# Bluetooth remote?



## edouble (Dec 26, 2009)

Does anybody know if I can use my iPod iTouch as a bluetooth remote for my Nikon D-5000?


----------



## Josh66 (Dec 26, 2009)

Does the D-5000 have bluetooth?

Wouldn't really surprise me, but I haven't heard anything about it.

If it does - I guess as long as somebody has made some kind of app to do it, it should be possible...


----------



## iflynething (Dec 26, 2009)

You're going to have to invest in a Wireless Transmitter and go through your home or some other wireless network to get that to work. 

I was going to try that with my unlocked iTouch with some different apps that are available, but it's not worth the trouble to me. 

What are your needs for it? Range and stuff? You could use a wired remote unless you just want to have the cool factor?

~Michael~


----------



## edouble (Dec 26, 2009)

There is an app(BlueCam Pro) out for $0.99 that allows you to use an iTouch as a bluetooth remote for bluetooth enabled cameras. I figured that it would be cheaper to use my iTouch than it would be to buy the Nikon wireless remote.
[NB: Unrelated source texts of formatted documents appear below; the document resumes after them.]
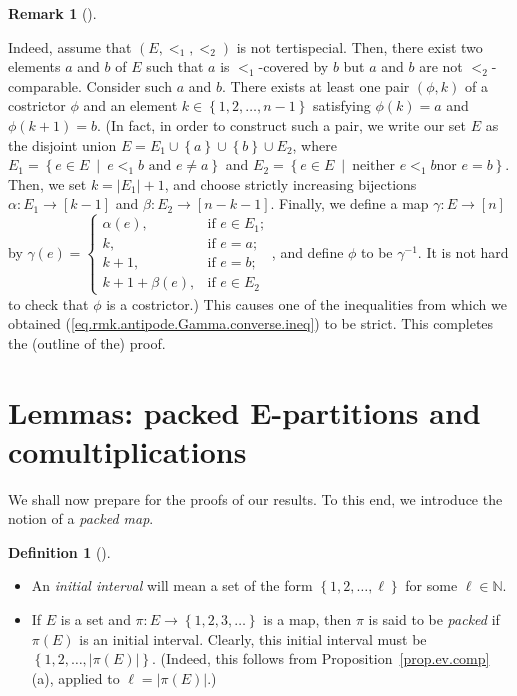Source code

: \documentclass[numbers=enddot,12pt,final,onecolumn,notitlepage,abstracton]{scrartcl}
\theoremstyle{definition}
\newtheorem{defi}[theo]{Definition}
\newenvironment{definition}[1][]
{\begin{defi}[#1]\begin{leftbar}}
{\end{leftbar}\end{defi}}
\newtheorem{remk}[theo]{Remark}
\newenvironment{remark}[1][]
{\begin{remk}[#1]\begin{leftbar}}
{\end{leftbar}\end{remk}}
\newenvironment{verlong}{}{}
\newcommand{\EE}{{\mathbf{E}}}
\newcommand{\NN}{{\mathbb{N}}}
\begin{document}
\begin{remark}
\begin{verlong}
Indeed, assume that $\left(  E,<_{1},<_{2}\right)  $ is not tertispecial.
Then, there exist two elements $a$ and $b$ of $E$ such that $a$ is $<_{1}%
$-covered by $b$ but $a$ and $b$ are not $<_{2}$-comparable. Consider such $a$
and $b$. There exists at least one pair $\left(  \phi,k\right)  $ of a
costrictor $\phi$ and an element $k\in\left\{  1,2,\ldots,n-1\right\}  $
satisfying $\phi\left(  k\right)  =a$ and $\phi\left(  k+1\right)  =b$. (In
fact, in order to construct such a pair, we write our set $E$ as the
disjoint union $E=E_{1}\cup\left\{  a\right\}  \cup\left\{  b\right\}  \cup
E_{2}$, where $E_{1}=\left\{  e\in E\ \mid\ e<_{1}b\text{ and }e\neq
a\right\}  $ and $E_{2}=\left\{  e\in E\ \mid\ \text{neither }e<_{1}b\text{
nor }e=b\right\}  $. Then, we set $k=\left\vert E_{1}\right\vert +1$, and
choose strictly increasing bijections $\alpha:E_{1}\rightarrow\left[
k-1\right]  $ and $\beta:E_{2}\rightarrow\left[  n-k-1\right]  $. Finally, we
define a map $\gamma:E\rightarrow\left[  n\right]  $ by $\gamma\left(
e\right)  =
\begin{cases}
\alpha\left(  e\right)  , & \text{if }e\in E_{1};\\
k, & \text{if }e=a;\\
k+1, & \text{if }e=b;\\
k+1+\beta\left(  e\right)  , & \text{if }e\in E_{2}
\end{cases}
$, and define $\phi$ to be $\gamma^{-1}$. It is not hard to check that $\phi$
is a costrictor.) This causes one of the inequalities from which we obtained
(\ref{eq.rmk.antipode.Gamma.converse.ineq}) to be strict. This completes the
(outline of the) proof.
\end{verlong}
\end{remark}

\section{Lemmas: packed $\EE$-partitions and comultiplications}
\label{sect.lemmas}

We shall now prepare for the proofs of our results. To this end,
we introduce the notion of a \textit{packed map}.

\begin{definition}
\begin{itemize}

\item[(a)]
An \textit{initial interval} will mean a set of the form
$\left\{1, 2, \ldots, \ell\right\}$ for some $\ell \in \NN$.

\item[(b)]
If $E$ is a set and $\pi : E \to \left\{1, 2, 3, \ldots\right\}$ is
a map, then $\pi$ is said to be \textit{packed} if $\pi\left(E\right)$
is an initial interval. Clearly, this initial interval must be
$\left\{1, 2, \ldots, \left|\pi\left(E\right)\right|\right\}$.
\begin{verlong}
(Indeed, this follows from
Proposition~\ref{prop.ev.comp} (a), applied to
$\ell = \left|\pi\left(E\right)\right|$.)
\end{verlong}

\end{itemize}
\end{definition}
\end{document}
I dont know if my D-5000 has bluetooth capabilities?


----------



## KmH (Dec 26, 2009)

edouble said:


> Does anybody know if I can use my iPod iTouch as a bluetooth remote for my Nikon D-5000?


Yes, no. Nikon ML-L3. They're inexpensive.

The D5000 doesn't have a Bluetooth capability.


----------



## edouble (Dec 26, 2009)

KmH said:


> edouble said:
> 
> 
> > Does anybody know if I can use my iPod iTouch as a bluetooth remote for my Nikon D-5000?
> ...



I didnt think it was Bluetooth enabled :thumbdown: The manual didnt say anything about it.


----------



## Garbz (Dec 26, 2009)

Don't despair. No one but the seasoned professionals are really reckless enough with their hard earned money to buy the Nikon remotes. Not when there are 100 different types for every camera available on ebay for one tiny fraction of the price.

Just search for D5000 remote on ebay, and you'll end up with all sorts of remotes with all sorts of different features and none anywhere near the retail price of the Nikon ones.


----------



## edouble (Dec 26, 2009)

I agree. A quick search showed that every ML-L3 either came with a tripod, lens cover or cleaning kit or a combination of them all.


----------